> **Brief**
Set down, without alteration, the lines from the one that contains "in Hover Editor" through the final line of the material below.

──────── Information ────────

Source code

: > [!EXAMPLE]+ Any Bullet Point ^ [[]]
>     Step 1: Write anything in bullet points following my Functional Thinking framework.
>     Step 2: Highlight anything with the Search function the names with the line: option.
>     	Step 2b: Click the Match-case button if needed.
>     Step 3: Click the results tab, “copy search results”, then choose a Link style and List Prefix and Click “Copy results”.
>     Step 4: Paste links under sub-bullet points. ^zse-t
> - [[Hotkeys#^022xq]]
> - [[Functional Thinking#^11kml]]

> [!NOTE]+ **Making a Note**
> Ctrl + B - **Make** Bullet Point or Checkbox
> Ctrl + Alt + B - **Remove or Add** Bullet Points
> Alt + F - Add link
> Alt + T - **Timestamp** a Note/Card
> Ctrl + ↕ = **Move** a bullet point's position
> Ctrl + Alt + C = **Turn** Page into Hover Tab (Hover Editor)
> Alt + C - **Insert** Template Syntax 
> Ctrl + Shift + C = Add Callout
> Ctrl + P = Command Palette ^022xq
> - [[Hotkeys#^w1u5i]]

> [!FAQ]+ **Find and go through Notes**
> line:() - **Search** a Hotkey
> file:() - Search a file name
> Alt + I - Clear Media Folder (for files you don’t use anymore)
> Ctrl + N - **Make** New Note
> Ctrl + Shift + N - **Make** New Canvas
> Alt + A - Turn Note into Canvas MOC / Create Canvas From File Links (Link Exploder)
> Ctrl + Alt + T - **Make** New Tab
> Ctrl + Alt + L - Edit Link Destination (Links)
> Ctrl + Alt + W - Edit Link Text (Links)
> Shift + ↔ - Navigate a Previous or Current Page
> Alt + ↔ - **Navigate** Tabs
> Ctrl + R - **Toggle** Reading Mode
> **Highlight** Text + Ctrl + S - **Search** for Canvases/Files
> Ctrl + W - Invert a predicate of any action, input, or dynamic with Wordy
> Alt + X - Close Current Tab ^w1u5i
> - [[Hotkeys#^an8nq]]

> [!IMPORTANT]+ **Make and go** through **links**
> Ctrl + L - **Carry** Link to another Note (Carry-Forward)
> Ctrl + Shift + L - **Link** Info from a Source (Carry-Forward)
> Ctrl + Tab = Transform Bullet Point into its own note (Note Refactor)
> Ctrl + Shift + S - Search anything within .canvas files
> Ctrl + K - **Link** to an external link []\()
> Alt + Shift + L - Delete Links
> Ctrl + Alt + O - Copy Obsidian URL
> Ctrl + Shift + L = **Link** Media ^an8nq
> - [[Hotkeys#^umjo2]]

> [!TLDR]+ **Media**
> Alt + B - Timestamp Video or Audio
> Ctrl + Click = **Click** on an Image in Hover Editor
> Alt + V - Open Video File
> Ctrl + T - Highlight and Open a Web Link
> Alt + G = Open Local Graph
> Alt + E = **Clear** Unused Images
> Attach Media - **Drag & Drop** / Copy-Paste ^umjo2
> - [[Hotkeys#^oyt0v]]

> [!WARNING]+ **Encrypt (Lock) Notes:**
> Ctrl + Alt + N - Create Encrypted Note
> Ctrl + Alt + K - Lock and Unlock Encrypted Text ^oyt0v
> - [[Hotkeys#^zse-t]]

────────

> **Exercise response**
> Ctrl + Click = **Click** on an Image in Hover Editor
> Alt + V - Open Video File
> Ctrl + T - Highlight and Open a Web Link
> Alt + G = Open Local Graph
> Alt + E = **Clear** Unused Images
> Attach Media - **Drag & Drop** / Copy-Paste ^umjo2
> - [[Hotkeys#^oyt0v]]

> [!WARNING]+ **Encrypt (Lock) Notes:**
> Ctrl + Alt + N - Create Encrypted Note
> Ctrl + Alt + K - Lock and Unlock Encrypted Text ^oyt0v
> - [[Hotkeys#^zse-t]]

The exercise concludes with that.